All military personnel, including troops in Iraq, Syria and Afghanistan, would go without pay in the event of a government shutdown due to the perennial failure of Congress to enact a budget on time, the Pentagon's comptroller said Thursday.
"No one gets paid" stateside and in war zones under a shutdown, Comptroller David Norquist said at a Pentagon news conference. "Payment will not be made until the shutdown is over."

The same goes for hundreds of thousands of Defense Department civilians, Norquist said. Most would be furloughed with the exception of those considered vital for national security.

While the House on Thursday passed another short-term resolution, even if the Senate follows suit, the chambers will have to do the same thing again in two weeks

A day ago, President Donald Trump warned that a shutdown "could happen." He blamed Democrats for failing to compromise on immigration. He said Democrats want "illegal immigrants pouring into our country, bringing with them crime, tremendous amounts of crime."

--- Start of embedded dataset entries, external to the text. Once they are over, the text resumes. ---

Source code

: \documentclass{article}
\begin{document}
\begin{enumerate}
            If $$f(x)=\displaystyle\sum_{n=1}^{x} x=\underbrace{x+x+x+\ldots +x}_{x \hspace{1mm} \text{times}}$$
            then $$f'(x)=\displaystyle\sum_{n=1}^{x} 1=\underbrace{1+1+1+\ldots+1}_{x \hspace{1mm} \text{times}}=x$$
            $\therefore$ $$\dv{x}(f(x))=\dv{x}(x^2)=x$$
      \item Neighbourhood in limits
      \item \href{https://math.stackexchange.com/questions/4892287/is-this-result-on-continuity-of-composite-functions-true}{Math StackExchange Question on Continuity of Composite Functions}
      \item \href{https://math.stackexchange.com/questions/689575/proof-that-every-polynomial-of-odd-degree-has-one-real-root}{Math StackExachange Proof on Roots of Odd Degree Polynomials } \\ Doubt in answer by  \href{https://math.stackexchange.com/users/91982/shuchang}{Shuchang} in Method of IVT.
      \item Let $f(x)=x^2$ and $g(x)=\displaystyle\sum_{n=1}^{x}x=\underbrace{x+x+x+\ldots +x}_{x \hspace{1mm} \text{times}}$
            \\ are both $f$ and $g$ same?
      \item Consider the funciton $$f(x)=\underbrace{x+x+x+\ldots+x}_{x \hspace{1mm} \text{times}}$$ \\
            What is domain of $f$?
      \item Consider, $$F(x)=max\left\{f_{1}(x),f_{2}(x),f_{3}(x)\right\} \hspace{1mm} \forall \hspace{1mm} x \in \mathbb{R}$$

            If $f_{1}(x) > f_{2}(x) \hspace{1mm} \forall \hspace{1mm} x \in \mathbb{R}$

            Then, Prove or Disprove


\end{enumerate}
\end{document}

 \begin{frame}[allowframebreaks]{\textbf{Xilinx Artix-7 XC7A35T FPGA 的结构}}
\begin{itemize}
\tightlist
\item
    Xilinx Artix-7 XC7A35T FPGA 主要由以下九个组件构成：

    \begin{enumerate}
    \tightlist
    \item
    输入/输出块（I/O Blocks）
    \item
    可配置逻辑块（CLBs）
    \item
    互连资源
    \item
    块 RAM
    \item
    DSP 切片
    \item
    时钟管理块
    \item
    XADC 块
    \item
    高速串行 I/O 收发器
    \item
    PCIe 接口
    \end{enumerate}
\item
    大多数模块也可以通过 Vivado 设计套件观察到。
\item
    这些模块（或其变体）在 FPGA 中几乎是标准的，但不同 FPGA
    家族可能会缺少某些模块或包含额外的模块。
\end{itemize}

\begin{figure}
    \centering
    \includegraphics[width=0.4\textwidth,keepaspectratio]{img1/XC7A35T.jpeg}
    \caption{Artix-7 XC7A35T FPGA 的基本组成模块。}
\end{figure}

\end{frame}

A shutdown would be the worst-case scenario for national defense but another continuing resolution also would impact readiness, according to Norquist and Dana White, the Pentagon's chief spokesperson.
"I can't emphasize enough how destructive a shutdown would be," Norquist said.

White noted the Pentagon has operated under stopgap measures for the last nine years -- for a total of 1,081 days -- in ways that delayed vital programs and disrupted planning. National security demanded a "robust and predictable" budget process, she said.

However, the budget process often is driven more by the politics of the moment rather than the long-term interests of the nation. White House Press Secretary Sarah Huckabee Sanders said Thursday Democrats were to blame for the continuing resolutions and the threat of a shutdown. She urged them "not to hold this bill hostage."

House and Senate Democrats have been pressing for more spending on health care, infrastructure and other domestic programs to match increases Republicans want for defense.

Although a shutdown on Friday appeared unlikely, Norquist said department contingency plans call for sending out hundreds of thousands of notices to those would be impacted.

He also said even a two-week continuing resolution would have a negative effect on the Pentagon. Norquist cited the additional funding for munitions requested by all combatant commands that was included in the proposed fiscal 2018 budget.
"A CR says 'Stop, wait, don't award that contract,'" Norquest said. The result would be a delay "in meeting the requirements of combatant commanders," he said.